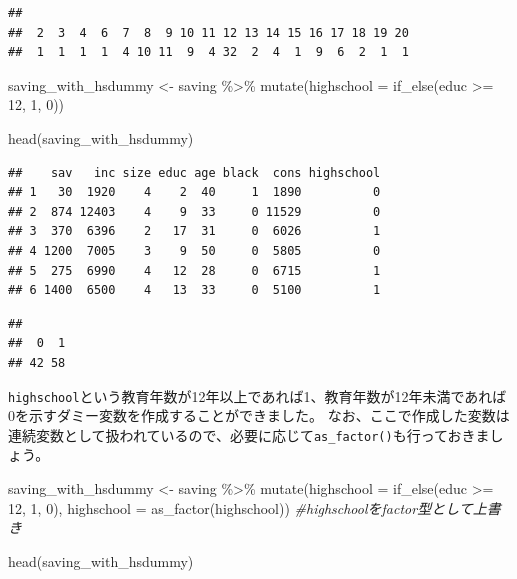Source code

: \documentclass[
]{book}
\newenvironment{Shaded}{\begin{snugshade}}{\end{snugshade}}
\newcommand{\AttributeTok}[1]{\textcolor[rgb]{0.77,0.63,0.00}{#1}}
\newcommand{\CommentTok}[1]{\textcolor[rgb]{0.56,0.35,0.01}{\textit{#1}}}
\newcommand{\DecValTok}[1]{\textcolor[rgb]{0.00,0.00,0.81}{#1}}
\newcommand{\FunctionTok}[1]{\textcolor[rgb]{0.00,0.00,0.00}{#1}}
\newcommand{\NormalTok}[1]{#1}
\newcommand{\OtherTok}[1]{\textcolor[rgb]{0.56,0.35,0.01}{#1}}
\newcommand{\SpecialCharTok}[1]{\textcolor[rgb]{0.00,0.00,0.00}{#1}}
\begin{document}
\begin{verbatim}
## 
##  2  3  4  6  7  8  9 10 11 12 13 14 15 16 17 18 19 20 
##  1  1  1  1  4 10 11  9  4 32  2  4  1  9  6  2  1  1
\end{verbatim}

\begin{Shaded}
\begin{Highlighting}[]
\NormalTok{saving\_with\_hsdummy }\OtherTok{\textless{}{-}}
\NormalTok{  saving }\SpecialCharTok{\%\textgreater{}\%}
    \FunctionTok{mutate}\NormalTok{(}\AttributeTok{highschool =} \FunctionTok{if\_else}\NormalTok{(educ }\SpecialCharTok{\textgreater{}=} \DecValTok{12}\NormalTok{, }\DecValTok{1}\NormalTok{, }\DecValTok{0}\NormalTok{))}

\FunctionTok{head}\NormalTok{(saving\_with\_hsdummy)}
\end{Highlighting}
\end{Shaded}

\begin{verbatim}
##    sav   inc size educ age black  cons highschool
## 1   30  1920    4    2  40     1  1890          0
## 2  874 12403    4    9  33     0 11529          0
## 3  370  6396    2   17  31     0  6026          1
## 4 1200  7005    3    9  50     0  5805          0
## 5  275  6990    4   12  28     0  6715          1
## 6 1400  6500    4   13  33     0  5100          1
\end{verbatim}

\begin{Shaded}
\end{Shaded}

\begin{verbatim}
## 
##  0  1 
## 42 58
\end{verbatim}

\texttt{highschool}という教育年数が12年以上であれば1、教育年数が12年未満であれば0を示すダミー変数を作成することができました。
なお、ここで作成した変数は連続変数として扱われているので、必要に応じて\texttt{as\_factor()}も行っておきましょう。

\begin{Shaded}
\begin{Highlighting}[]
\NormalTok{saving\_with\_hsdummy }\OtherTok{\textless{}{-}}
\NormalTok{  saving }\SpecialCharTok{\%\textgreater{}\%}
    \FunctionTok{mutate}\NormalTok{(}\AttributeTok{highschool =} \FunctionTok{if\_else}\NormalTok{(educ }\SpecialCharTok{\textgreater{}=} \DecValTok{12}\NormalTok{, }\DecValTok{1}\NormalTok{, }\DecValTok{0}\NormalTok{),}
           \AttributeTok{highschool =} \FunctionTok{as\_factor}\NormalTok{(highschool)) }\CommentTok{\#highschoolをfactor型として上書き}

\FunctionTok{head}\NormalTok{(saving\_with\_hsdummy)}
\end{Highlighting}
\end{Shaded}
\end{document}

•••

▶ What to produce: Give every line above again exactly, with no pictures.

▶ Worked solution:
Source code

: \documentclass[
]{book}
\newenvironment{Shaded}{\begin{snugshade}}{\end{snugshade}}
\newcommand{\AttributeTok}[1]{\textcolor[rgb]{0.77,0.63,0.00}{#1}}
\newcommand{\CommentTok}[1]{\textcolor[rgb]{0.56,0.35,0.01}{\textit{#1}}}
\newcommand{\DecValTok}[1]{\textcolor[rgb]{0.00,0.00,0.81}{#1}}
\newcommand{\FunctionTok}[1]{\textcolor[rgb]{0.00,0.00,0.00}{#1}}
\newcommand{\NormalTok}[1]{#1}
\newcommand{\OtherTok}[1]{\textcolor[rgb]{0.56,0.35,0.01}{#1}}
\newcommand{\SpecialCharTok}[1]{\textcolor[rgb]{0.00,0.00,0.00}{#1}}
\begin{document}
\begin{verbatim}
## 
##  2  3  4  6  7  8  9 10 11 12 13 14 15 16 17 18 19 20 
##  1  1  1  1  4 10 11  9  4 32  2  4  1  9  6  2  1  1
\end{verbatim}

\begin{Shaded}
\begin{Highlighting}[]
\NormalTok{saving\_with\_hsdummy }\OtherTok{\textless{}{-}}
\NormalTok{  saving }\SpecialCharTok{\%\textgreater{}\%}
    \FunctionTok{mutate}\NormalTok{(}\AttributeTok{highschool =} \FunctionTok{if\_else}\NormalTok{(educ }\SpecialCharTok{\textgreater{}=} \DecValTok{12}\NormalTok{, }\DecValTok{1}\NormalTok{, }\DecValTok{0}\NormalTok{))}

\FunctionTok{head}\NormalTok{(saving\_with\_hsdummy)}
\end{Highlighting}
\end{Shaded}

\begin{verbatim}
##    sav   inc size educ age black  cons highschool
## 1   30  1920    4    2  40     1  1890          0
## 2  874 12403    4    9  33     0 11529          0
## 3  370  6396    2   17  31     0  6026          1
## 4 1200  7005    3    9  50     0  5805          0
## 5  275  6990    4   12  28     0  6715          1
## 6 1400  6500    4   13  33     0  5100          1
\end{verbatim}

\begin{Shaded}
\end{Shaded}

\begin{verbatim}
## 
##  0  1 
## 42 58
\end{verbatim}

\texttt{highschool}という教育年数が12年以上であれば1、教育年数が12年未満であれば0を示すダミー変数を作成することができました。
なお、ここで作成した変数は連続変数として扱われているので、必要に応じて\texttt{as\_factor()}も行っておきましょう。

\begin{Shaded}
\begin{Highlighting}[]
\NormalTok{saving\_with\_hsdummy }\OtherTok{\textless{}{-}}
\NormalTok{  saving }\SpecialCharTok{\%\textgreater{}\%}
    \FunctionTok{mutate}\NormalTok{(}\AttributeTok{highschool =} \FunctionTok{if\_else}\NormalTok{(educ }\SpecialCharTok{\textgreater{}=} \DecValTok{12}\NormalTok{, }\DecValTok{1}\NormalTok{, }\DecValTok{0}\NormalTok{),}
           \AttributeTok{highschool =} \FunctionTok{as\_factor}\NormalTok{(highschool)) }\CommentTok{\#highschoolをfactor型として上書き}

\FunctionTok{head}\NormalTok{(saving\_with\_hsdummy)}
\end{Highlighting}
\end{Shaded}
\end{document}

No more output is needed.